The smoke thinned as the plane climbed, shuddering from the effort.
Then they were bursting out of the smoke into a blinding dose of sunlight toward a thick spire of green. Too close. It was too close!
“The tree! The damn tree!” Danny shouted, as they raced toward the lone pine. It was fifty feet ahead of them and they were flying nearly one hundred miles an hour.
But it was too late to turn. Fire Angel One took the pine head-on about thirty feet from its top. The crack of the tree and the rip of metal was all Rachel heard as the windshield shattered into the cockpit, bringing a barrage of glass, branches, wood and pine cones onto them.
Rachel’s face stung and the air whooshed out of her lungs as something struck her in the rib cage. Impossibly, the plane seemed to float there, as if deciding whether to continue or give up. And then it bucked forward.
“We’re still flying!” Danny cried, as if that were the best news ever. “Three engines running. Hot damn!”
Danny didn’t know how hard Rachel was fighting to keep the plane going or to keep her shit together. Or maybe Danny did know and was just trying to keep her spirits up.
Her ribs were on fire. Something must have hit her when the windshield shattered, because breathing had become agony. But she didn’t dare spare a glance down at herself, because she could barely control the steering yoke, much less reach the other controls hidden beneath piles of green.

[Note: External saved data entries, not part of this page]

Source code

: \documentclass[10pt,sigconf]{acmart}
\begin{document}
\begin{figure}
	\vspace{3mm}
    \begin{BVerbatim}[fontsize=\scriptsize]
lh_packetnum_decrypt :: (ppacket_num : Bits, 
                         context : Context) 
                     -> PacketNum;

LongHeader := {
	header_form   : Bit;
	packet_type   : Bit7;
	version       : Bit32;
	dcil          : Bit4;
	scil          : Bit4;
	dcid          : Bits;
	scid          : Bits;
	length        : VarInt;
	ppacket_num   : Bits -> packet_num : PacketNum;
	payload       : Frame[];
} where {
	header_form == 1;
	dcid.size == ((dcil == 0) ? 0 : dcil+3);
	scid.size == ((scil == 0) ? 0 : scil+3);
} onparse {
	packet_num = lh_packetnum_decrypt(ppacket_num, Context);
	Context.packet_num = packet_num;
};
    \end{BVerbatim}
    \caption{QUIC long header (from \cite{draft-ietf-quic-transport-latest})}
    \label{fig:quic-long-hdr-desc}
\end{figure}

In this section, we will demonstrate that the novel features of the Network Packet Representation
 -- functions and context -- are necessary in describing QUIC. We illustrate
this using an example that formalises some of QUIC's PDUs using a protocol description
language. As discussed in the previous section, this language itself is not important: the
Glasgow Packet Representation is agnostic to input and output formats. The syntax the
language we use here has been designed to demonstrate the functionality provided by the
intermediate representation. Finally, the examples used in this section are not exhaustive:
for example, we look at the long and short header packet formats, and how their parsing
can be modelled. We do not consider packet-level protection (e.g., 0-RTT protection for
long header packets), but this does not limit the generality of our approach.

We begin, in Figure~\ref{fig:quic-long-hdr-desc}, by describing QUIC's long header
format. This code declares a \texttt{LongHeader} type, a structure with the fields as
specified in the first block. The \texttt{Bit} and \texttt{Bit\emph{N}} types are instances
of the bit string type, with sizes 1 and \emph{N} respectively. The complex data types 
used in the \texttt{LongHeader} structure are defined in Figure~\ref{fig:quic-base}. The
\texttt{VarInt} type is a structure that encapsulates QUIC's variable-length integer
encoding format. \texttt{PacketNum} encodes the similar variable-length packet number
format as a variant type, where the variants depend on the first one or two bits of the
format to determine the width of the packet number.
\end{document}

The Privateer bobbed and dipped dangerously above the canopy. Rachel didn’t think they could stay in the air much longer. They’d lost an engine on the right side, possibly damaged by debris. The landing strip was too far away, and the only thing between them and the airport was miles and miles of trees.
Something sputtered to her left.
“More thrust!” Danny reached for the thrusters. “Crap,” he yelled as he realized what Rachel already knew. Even if she could reach the control panel, it wouldn’t matter. The thrusters and gauges were covered with chunks of tree, barricaded in as if the old pine, in death, wanted to make sure it didn’t go down alone. Danny tugged at the wood, but a good portion of the trunk lay across the controls.